What you have to do:
Below are the entries; give again exactly the lines from the one mentioning "before but should" through the one mentioning "## Пословный перевод", inclusive.

[Data extracted from a collection]
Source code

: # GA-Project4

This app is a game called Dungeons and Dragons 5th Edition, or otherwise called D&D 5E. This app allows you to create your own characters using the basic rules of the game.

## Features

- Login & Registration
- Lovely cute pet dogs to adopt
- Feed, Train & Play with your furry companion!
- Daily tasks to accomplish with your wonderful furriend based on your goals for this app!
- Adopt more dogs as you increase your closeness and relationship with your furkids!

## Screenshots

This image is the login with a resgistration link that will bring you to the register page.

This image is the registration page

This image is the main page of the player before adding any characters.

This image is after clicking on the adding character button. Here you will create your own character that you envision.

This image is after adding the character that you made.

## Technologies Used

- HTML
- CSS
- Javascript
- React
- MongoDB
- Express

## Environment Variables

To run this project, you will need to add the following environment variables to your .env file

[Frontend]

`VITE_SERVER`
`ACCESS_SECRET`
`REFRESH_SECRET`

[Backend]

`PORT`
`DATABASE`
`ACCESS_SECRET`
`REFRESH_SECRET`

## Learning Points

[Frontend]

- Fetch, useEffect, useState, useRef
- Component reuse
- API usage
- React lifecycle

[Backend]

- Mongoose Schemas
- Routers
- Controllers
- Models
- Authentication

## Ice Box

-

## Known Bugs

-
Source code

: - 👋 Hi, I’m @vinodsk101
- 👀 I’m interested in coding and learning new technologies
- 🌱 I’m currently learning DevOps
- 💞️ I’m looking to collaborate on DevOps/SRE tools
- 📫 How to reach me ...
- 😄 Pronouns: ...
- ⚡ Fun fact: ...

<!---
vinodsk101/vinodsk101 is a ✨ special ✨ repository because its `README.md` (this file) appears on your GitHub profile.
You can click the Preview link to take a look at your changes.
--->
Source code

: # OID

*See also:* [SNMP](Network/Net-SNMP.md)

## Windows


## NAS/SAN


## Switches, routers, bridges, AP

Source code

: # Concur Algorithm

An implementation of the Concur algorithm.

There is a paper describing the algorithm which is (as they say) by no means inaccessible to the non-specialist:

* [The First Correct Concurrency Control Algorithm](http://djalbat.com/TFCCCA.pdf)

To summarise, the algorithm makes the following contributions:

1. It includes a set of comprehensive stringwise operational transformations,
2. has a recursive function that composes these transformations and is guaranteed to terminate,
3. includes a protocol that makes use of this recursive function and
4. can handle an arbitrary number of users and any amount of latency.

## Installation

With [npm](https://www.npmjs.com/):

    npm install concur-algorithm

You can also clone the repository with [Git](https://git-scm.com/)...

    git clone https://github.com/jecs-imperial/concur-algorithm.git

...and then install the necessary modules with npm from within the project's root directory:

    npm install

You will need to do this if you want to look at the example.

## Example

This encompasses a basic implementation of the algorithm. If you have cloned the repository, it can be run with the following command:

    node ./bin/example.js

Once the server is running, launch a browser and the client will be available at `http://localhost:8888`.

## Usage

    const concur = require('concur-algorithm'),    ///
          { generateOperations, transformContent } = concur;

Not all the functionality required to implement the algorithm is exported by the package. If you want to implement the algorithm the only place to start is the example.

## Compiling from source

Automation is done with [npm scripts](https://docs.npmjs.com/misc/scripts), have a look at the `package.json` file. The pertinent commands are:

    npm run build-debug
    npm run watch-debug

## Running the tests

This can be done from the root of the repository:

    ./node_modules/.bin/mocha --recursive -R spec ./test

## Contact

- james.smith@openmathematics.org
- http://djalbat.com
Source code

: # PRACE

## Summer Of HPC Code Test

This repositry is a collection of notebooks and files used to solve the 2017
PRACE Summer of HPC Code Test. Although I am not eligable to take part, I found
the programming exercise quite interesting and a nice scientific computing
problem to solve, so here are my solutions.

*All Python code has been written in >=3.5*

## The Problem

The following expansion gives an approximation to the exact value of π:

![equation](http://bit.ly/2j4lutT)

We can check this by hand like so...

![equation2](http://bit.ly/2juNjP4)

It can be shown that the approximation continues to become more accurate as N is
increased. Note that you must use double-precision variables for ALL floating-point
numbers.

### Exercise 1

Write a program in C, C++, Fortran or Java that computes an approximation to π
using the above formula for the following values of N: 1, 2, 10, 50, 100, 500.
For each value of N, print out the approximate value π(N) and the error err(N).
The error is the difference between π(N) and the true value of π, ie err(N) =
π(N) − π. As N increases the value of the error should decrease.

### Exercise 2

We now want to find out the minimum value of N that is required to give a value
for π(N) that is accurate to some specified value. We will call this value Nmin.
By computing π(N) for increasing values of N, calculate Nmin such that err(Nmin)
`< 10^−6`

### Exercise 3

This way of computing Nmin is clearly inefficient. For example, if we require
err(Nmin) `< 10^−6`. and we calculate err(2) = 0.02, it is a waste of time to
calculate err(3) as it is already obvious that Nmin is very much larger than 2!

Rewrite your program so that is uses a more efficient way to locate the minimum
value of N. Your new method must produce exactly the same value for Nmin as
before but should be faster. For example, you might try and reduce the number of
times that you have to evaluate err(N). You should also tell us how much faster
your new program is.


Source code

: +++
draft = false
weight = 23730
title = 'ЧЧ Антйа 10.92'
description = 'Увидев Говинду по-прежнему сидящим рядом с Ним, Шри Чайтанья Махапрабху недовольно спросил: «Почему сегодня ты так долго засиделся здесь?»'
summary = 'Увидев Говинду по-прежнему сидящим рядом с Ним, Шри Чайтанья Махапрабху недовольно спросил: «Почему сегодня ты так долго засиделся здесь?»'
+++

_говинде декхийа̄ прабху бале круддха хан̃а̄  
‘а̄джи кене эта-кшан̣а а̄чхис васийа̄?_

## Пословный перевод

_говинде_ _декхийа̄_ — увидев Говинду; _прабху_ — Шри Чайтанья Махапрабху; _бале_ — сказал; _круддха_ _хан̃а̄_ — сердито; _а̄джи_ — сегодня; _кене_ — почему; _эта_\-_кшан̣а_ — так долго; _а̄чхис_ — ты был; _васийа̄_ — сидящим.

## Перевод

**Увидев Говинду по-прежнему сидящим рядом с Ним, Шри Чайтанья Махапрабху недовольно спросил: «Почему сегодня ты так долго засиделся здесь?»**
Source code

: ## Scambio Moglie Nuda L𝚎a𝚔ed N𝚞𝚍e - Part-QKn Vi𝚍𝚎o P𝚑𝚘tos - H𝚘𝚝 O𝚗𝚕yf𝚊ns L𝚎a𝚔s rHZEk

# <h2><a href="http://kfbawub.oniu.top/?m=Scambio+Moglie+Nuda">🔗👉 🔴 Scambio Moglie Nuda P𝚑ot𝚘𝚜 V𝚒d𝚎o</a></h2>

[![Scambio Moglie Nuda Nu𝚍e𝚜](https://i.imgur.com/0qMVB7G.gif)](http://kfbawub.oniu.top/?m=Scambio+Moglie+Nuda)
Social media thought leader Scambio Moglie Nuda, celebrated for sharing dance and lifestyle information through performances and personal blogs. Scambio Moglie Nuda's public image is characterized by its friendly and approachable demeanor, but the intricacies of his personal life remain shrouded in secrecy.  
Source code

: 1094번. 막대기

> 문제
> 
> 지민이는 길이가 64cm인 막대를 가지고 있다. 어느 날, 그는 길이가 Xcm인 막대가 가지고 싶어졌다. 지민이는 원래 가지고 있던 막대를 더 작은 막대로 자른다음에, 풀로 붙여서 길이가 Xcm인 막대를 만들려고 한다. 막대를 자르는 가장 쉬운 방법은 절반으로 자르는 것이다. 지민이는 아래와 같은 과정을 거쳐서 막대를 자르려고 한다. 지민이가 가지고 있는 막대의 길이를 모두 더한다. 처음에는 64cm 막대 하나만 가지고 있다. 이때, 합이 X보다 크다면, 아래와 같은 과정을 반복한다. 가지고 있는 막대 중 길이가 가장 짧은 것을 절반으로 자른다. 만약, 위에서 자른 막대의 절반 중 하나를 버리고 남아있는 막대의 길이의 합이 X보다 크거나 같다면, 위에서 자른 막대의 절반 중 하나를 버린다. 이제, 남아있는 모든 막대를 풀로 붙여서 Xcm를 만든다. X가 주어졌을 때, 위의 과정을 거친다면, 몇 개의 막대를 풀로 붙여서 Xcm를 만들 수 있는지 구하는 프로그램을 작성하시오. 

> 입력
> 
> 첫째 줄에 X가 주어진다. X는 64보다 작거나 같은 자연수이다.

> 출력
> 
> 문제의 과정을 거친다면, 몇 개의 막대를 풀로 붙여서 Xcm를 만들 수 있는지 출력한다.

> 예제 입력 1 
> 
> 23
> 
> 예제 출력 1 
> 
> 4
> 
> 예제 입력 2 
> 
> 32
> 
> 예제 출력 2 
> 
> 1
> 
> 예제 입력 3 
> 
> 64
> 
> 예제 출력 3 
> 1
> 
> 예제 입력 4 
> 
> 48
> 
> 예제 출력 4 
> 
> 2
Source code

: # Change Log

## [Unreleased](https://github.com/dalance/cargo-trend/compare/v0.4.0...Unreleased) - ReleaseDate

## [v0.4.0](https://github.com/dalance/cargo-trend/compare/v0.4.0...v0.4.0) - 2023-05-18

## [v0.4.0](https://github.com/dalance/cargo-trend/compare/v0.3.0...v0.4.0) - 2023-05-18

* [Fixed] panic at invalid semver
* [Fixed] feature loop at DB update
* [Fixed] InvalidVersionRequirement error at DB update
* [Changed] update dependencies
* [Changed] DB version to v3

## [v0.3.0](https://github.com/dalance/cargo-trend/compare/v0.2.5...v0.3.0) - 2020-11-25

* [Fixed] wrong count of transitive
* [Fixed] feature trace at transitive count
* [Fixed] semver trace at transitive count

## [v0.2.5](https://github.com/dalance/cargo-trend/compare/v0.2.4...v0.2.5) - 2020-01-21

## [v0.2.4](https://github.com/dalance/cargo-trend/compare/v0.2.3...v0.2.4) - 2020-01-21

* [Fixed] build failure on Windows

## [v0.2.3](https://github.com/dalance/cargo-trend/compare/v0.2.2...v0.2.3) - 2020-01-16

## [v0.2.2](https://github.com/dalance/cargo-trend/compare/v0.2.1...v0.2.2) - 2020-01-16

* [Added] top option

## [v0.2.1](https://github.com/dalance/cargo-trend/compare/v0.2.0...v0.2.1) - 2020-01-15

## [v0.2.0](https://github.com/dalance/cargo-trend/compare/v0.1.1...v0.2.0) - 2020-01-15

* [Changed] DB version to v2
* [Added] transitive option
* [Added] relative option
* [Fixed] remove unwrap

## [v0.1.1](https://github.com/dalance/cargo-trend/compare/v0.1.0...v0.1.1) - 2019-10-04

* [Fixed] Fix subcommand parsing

Exercise solution:
before but should be faster. For example, you might try and reduce the number of
times that you have to evaluate err(N). You should also tell us how much faster
your new program is.


Source code

: +++
draft = false
weight = 23730
title = 'ЧЧ Антйа 10.92'
description = 'Увидев Говинду по-прежнему сидящим рядом с Ним, Шри Чайтанья Махапрабху недовольно спросил: «Почему сегодня ты так долго засиделся здесь?»'
summary = 'Увидев Говинду по-прежнему сидящим рядом с Ним, Шри Чайтанья Махапрабху недовольно спросил: «Почему сегодня ты так долго засиделся здесь?»'
+++

_говинде декхийа̄ прабху бале круддха хан̃а̄  
‘а̄джи кене эта-кшан̣а а̄чхис васийа̄?_

## Пословный перевод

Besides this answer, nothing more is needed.